In this article, we're going to cover loop control structures and how to gain efficiency therein. One of the things that makes iRules so powerful is the fact that it is effectively a full scripting language at your fingertips with which you can inspect and modify traffic in real time. As with any scripting language, TCL (which iRules is based on) makes use of different loop control structures to perform different tasks. These are usually used in more advanced iRules, but we'll take a look at a couple of simple examples for ease of reading.

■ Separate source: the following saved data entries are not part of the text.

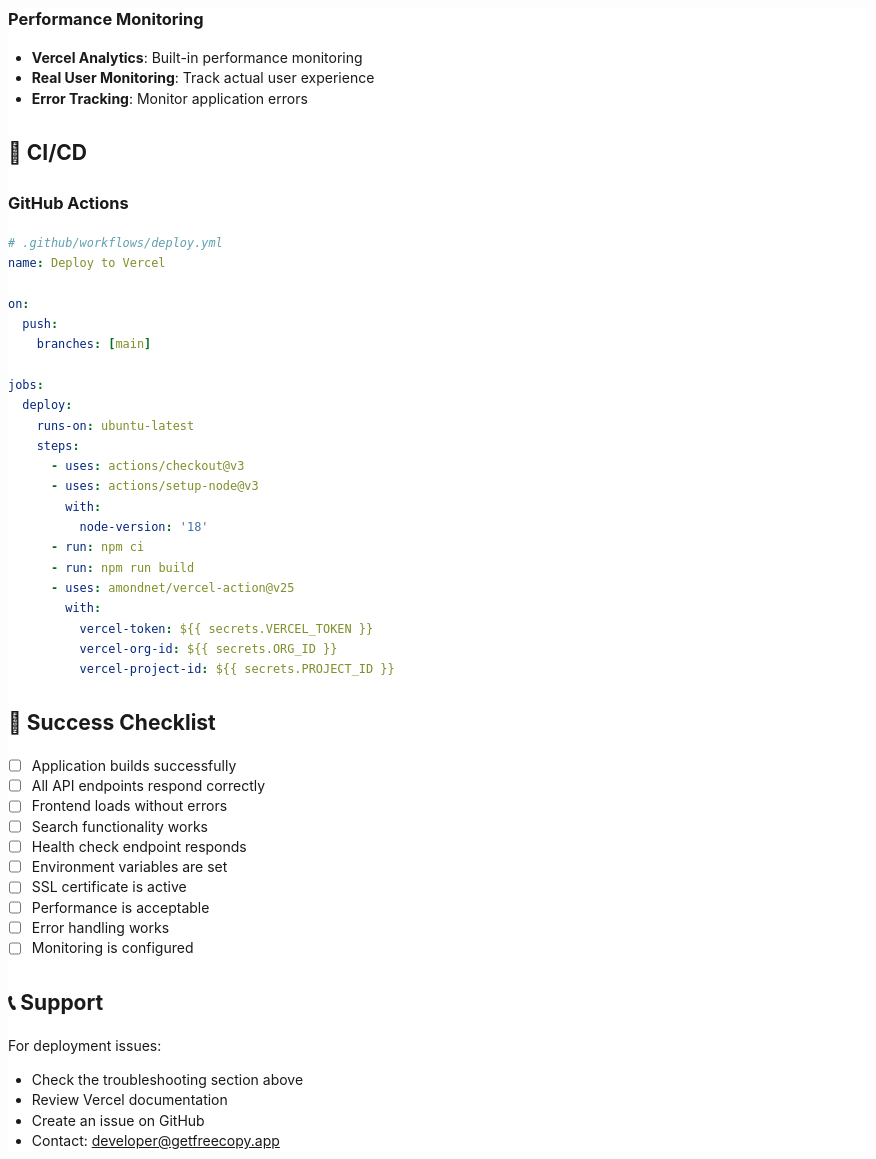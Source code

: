 ### Performance Monitoring

- **Vercel Analytics**: Built-in performance monitoring
- **Real User Monitoring**: Track actual user experience
- **Error Tracking**: Monitor application errors

## 🔄 CI/CD

### GitHub Actions

```yaml
# .github/workflows/deploy.yml
name: Deploy to Vercel

on:
  push:
    branches: [main]

jobs:
  deploy:
    runs-on: ubuntu-latest
    steps:
      - uses: actions/checkout@v3
      - uses: actions/setup-node@v3
        with:
          node-version: '18'
      - run: npm ci
      - run: npm run build
      - uses: amondnet/vercel-action@v25
        with:
          vercel-token: ${{ secrets.VERCEL_TOKEN }}
          vercel-org-id: ${{ secrets.ORG_ID }}
          vercel-project-id: ${{ secrets.PROJECT_ID }}
```

## 🎉 Success Checklist

- [ ] Application builds successfully
- [ ] All API endpoints respond correctly
- [ ] Frontend loads without errors
- [ ] Search functionality works
- [ ] Health check endpoint responds
- [ ] Environment variables are set
- [ ] SSL certificate is active
- [ ] Performance is acceptable
- [ ] Error handling works
- [ ] Monitoring is configured

## 📞 Support

For deployment issues:
- Check the troubleshooting section above
- Review Vercel documentation
- Create an issue on GitHub
- Contact: developer@getfreecopy.app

In the below examples we're going to be looking at a relatively simple situation. In both we're going to be taking a list of strings, domain names in this case, and cycling through that list one at a time, performing some given tasks on each item in the list.

For & While Loops

In the first examples, we use the for and while loop. These loops are two of the most common loop structures around, and are used in many, many languages. While these examples certainly function, you'll notice there are many steps required to get to the point of actually performing the actions based on the data in question. These are the preferred loops in many languages as they are relatively robust and functional, and the difference in overhead is less important. But this is a bit expensive for iRules, unless there is an actual need. It ultimately doesn't matter if you use a for or while in this scenario, but for loops are far more common in the examples you'll find on DevCentral.

when HTTP_REQUEST {
  set domains {bob.com ted.com domain.com}
  set countDomains [llength $domains]

  #for loop
  for {set i 0} { $i < $countDomains } {incr i} {
    set domain [lindex $domains $i]
    # This is slower
  }

  #while loop
  set i 0
  while { $i < $countDomains } {
    set domain [lindex $domains $i]
    incr i
  }
}

If you do need the additional flexibility with these loops, know that you have continue and break at your disposal as well. The former will stop processing of the current loop, but move on to the next test condition, whereas the latter will exit the loop immediately and move on to the next line of code. It's also important to remember that these loops are blocking, so given the single-threaded nature of TMM, you really don't want to iterate through too many test cases before moving on. Unless of course you are trying to slow BIG-IP down for testing purposes, then, loop away!

Foreach Loops

This next example is logically similar. It accomplishes the same task in this case, and does so with less overhead. See how we have less variables to set, and less functions to perform for each loop iteration? While foreach is sometimes thought of as slightly less powerful or flexible than a for loop, it is markedly more efficient. As such, in cases where it will accomplish the task at hand, it is by far the preferred structure.

when HTTP_REQUEST {
  set domains {bob.com ted.com domain.com}
  foreach domain $domains {
  # This is faster, and more elegant
  }
}

Looping as a Sleep Timer?

Many moons ago someone asked in the forums (yes, we used to have forums) if there was a way to make iRules sleep for a period of time. I was relatively new to iRules but eager to help, so I weighed in that using a for loop with a massive counter would be the way to go. Colin quickly responded that that might not be the best idea, given the blocking nature of doing such a thing and the single threaded nature of TMM I mentioned above. At the time, there wasn't a great way, but you can accomplish this now with the after command, which is non-blocking.